───── Records supplied ─────

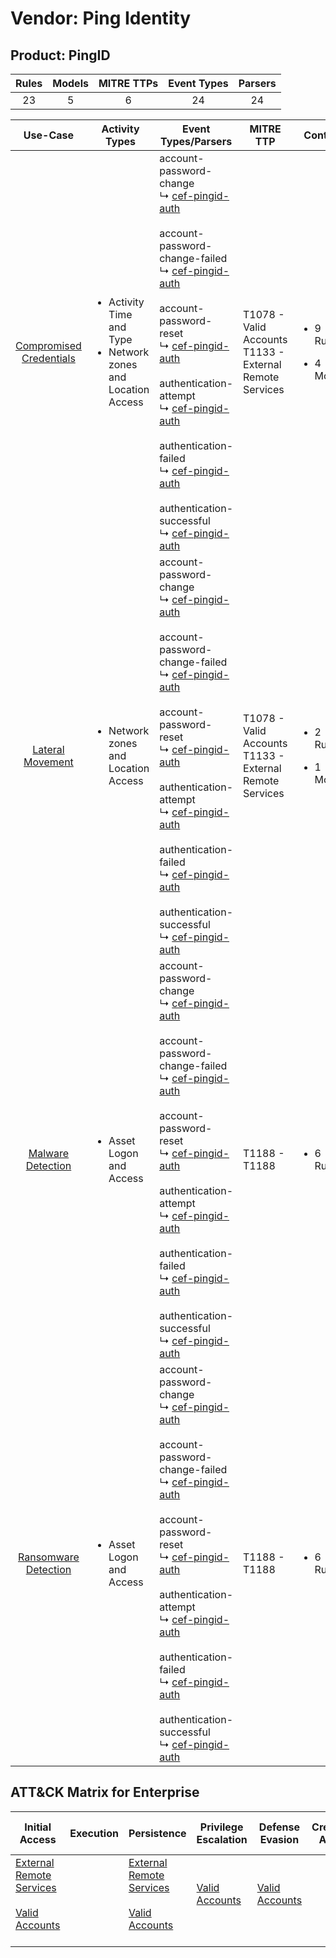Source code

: Vendor: Ping Identity
=====================
Product: PingID
---------------
| Rules | Models | MITRE TTPs | Event Types | Parsers |
|:-----:|:------:|:----------:|:-----------:|:-------:|
|  23   |   5    |     6      |     24      |   24    |

|                                 Use-Case                                  | Activity Types                                                                      | Event Types/Parsers                                                                                                                                                                                                                                                                                                                                                                                                                                                                                                                                                                                                             | MITRE TTP                                                      | Content                                             |
|:-------------------------------------------------------------------------:| ----------------------------------------------------------------------------------- | ------------------------------------------------------------------------------------------------------------------------------------------------------------------------------------------------------------------------------------------------------------------------------------------------------------------------------------------------------------------------------------------------------------------------------------------------------------------------------------------------------------------------------------------------------------------------------------------------------------------------------- | -------------------------------------------------------------- | --------------------------------------------------- |
| [Compromised Credentials](../UseCases/usecase_compromised_credentials.md) | <ul><li>Activity Time  and Type</li><li>Network zones and Location Access</li></ul> |  account-password-change<br> ↳ [cef-pingid-auth](../Parsers/parserContent_cef-pingid-auth.md)<br><br> account-password-change-failed<br> ↳ [cef-pingid-auth](../Parsers/parserContent_cef-pingid-auth.md)<br><br> account-password-reset<br> ↳ [cef-pingid-auth](../Parsers/parserContent_cef-pingid-auth.md)<br><br> authentication-attempt<br> ↳ [cef-pingid-auth](../Parsers/parserContent_cef-pingid-auth.md)<br><br> authentication-failed<br> ↳ [cef-pingid-auth](../Parsers/parserContent_cef-pingid-auth.md)<br><br> authentication-successful<br> ↳ [cef-pingid-auth](../Parsers/parserContent_cef-pingid-auth.md)<br> | T1078 - Valid Accounts<br>T1133 - External Remote Services<br> | <ul><li>9 Rules</li></ul><ul><li>4 Models</li></ul> |
|        [Lateral Movement](../UseCases/usecase_lateral_movement.md)        | <ul><li>Network zones and Location Access</li></ul>                                 |  account-password-change<br> ↳ [cef-pingid-auth](../Parsers/parserContent_cef-pingid-auth.md)<br><br> account-password-change-failed<br> ↳ [cef-pingid-auth](../Parsers/parserContent_cef-pingid-auth.md)<br><br> account-password-reset<br> ↳ [cef-pingid-auth](../Parsers/parserContent_cef-pingid-auth.md)<br><br> authentication-attempt<br> ↳ [cef-pingid-auth](../Parsers/parserContent_cef-pingid-auth.md)<br><br> authentication-failed<br> ↳ [cef-pingid-auth](../Parsers/parserContent_cef-pingid-auth.md)<br><br> authentication-successful<br> ↳ [cef-pingid-auth](../Parsers/parserContent_cef-pingid-auth.md)<br> | T1078 - Valid Accounts<br>T1133 - External Remote Services<br> | <ul><li>2 Rules</li></ul><ul><li>1 Models</li></ul> |
|       [Malware Detection](../UseCases/usecase_malware_detection.md)       | <ul><li>Asset Logon and Access</li></ul>                                            |  account-password-change<br> ↳ [cef-pingid-auth](../Parsers/parserContent_cef-pingid-auth.md)<br><br> account-password-change-failed<br> ↳ [cef-pingid-auth](../Parsers/parserContent_cef-pingid-auth.md)<br><br> account-password-reset<br> ↳ [cef-pingid-auth](../Parsers/parserContent_cef-pingid-auth.md)<br><br> authentication-attempt<br> ↳ [cef-pingid-auth](../Parsers/parserContent_cef-pingid-auth.md)<br><br> authentication-failed<br> ↳ [cef-pingid-auth](../Parsers/parserContent_cef-pingid-auth.md)<br><br> authentication-successful<br> ↳ [cef-pingid-auth](../Parsers/parserContent_cef-pingid-auth.md)<br> | T1188 - T1188<br>                                              | <ul><li>6 Rules</li></ul>                           |
|    [Ransomware Detection](../UseCases/usecase_ransomware_detection.md)    | <ul><li>Asset Logon and Access</li></ul>                                            |  account-password-change<br> ↳ [cef-pingid-auth](../Parsers/parserContent_cef-pingid-auth.md)<br><br> account-password-change-failed<br> ↳ [cef-pingid-auth](../Parsers/parserContent_cef-pingid-auth.md)<br><br> account-password-reset<br> ↳ [cef-pingid-auth](../Parsers/parserContent_cef-pingid-auth.md)<br><br> authentication-attempt<br> ↳ [cef-pingid-auth](../Parsers/parserContent_cef-pingid-auth.md)<br><br> authentication-failed<br> ↳ [cef-pingid-auth](../Parsers/parserContent_cef-pingid-auth.md)<br><br> authentication-successful<br> ↳ [cef-pingid-auth](../Parsers/parserContent_cef-pingid-auth.md)<br> | T1188 - T1188<br>                                              | <ul><li>6 Rules</li></ul>                           |

ATT&CK Matrix for Enterprise
----------------------------
| Initial Access                                                                                                                                   | Execution | Persistence                                                                                                                                      | Privilege Escalation                                                | Defense Evasion                                                     | Credential Access | Discovery | Lateral Movement | Collection | Command and Control | Exfiltration | Impact |
| ------------------------------------------------------------------------------------------------------------------------------------------------ | --------- | ------------------------------------------------------------------------------------------------------------------------------------------------ | ------------------------------------------------------------------- | ------------------------------------------------------------------- | ----------------- | --------- | ---------------- | ---------- | ------------------- | ------------ | ------ |
| [External Remote Services](https://attack.mitre.org/techniques/T1133)<br><br>[Valid Accounts](https://attack.mitre.org/techniques/T1078)<br><br> |           | [External Remote Services](https://attack.mitre.org/techniques/T1133)<br><br>[Valid Accounts](https://attack.mitre.org/techniques/T1078)<br><br> | [Valid Accounts](https://attack.mitre.org/techniques/T1078)<br><br> | [Valid Accounts](https://attack.mitre.org/techniques/T1078)<br><br> |                   |           |                  |            |                     |              |        |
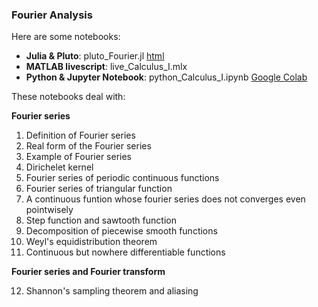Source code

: ### Fourier Analysis

Here are some notebooks: 
- **Julia & Pluto**: pluto_Fourier.jl [html](https://fiomfd.github.io/ATCM2025/pluto_Fourier.html)
- **MATLAB livescript**: live_Calculus_I.mlx
- **Python & Jupyter Notebook**: python_Calculus_I.ipynb [Google Colab](https://colab.research.google.com/github/fiomfd/ATCM2025/blob/main/Calculus%20I/python_Calculus_I.ipynb#scrollTo=f3635921)

These notebooks deal with:

**Fourier series**
1. Definition of Fourier series
2. Real form of the Fourier series
3. Example of Fourier series
4. Dirichelet kernel
5. Fourier series of periodic continuous functions
6. Fourier series of triangular function
7. A continuous funtion whose fourier series does not converges even pointwisely
8. Step function and sawtooth function
9. Decomposition of piecewise smooth functions
10. Weyl's equidistribution theorem
11. Continuous but nowhere differentiable functions

**Fourier series and Fourier transform**

12. Shannon's sampling theorem and aliasing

─────

§ **Instructions to follow**
Every line from the data above that contains "theorem" must appear in the answer.

§ **Reply**
10. Weyl's equidistribution theorem
12. Shannon's sampling theorem and aliasing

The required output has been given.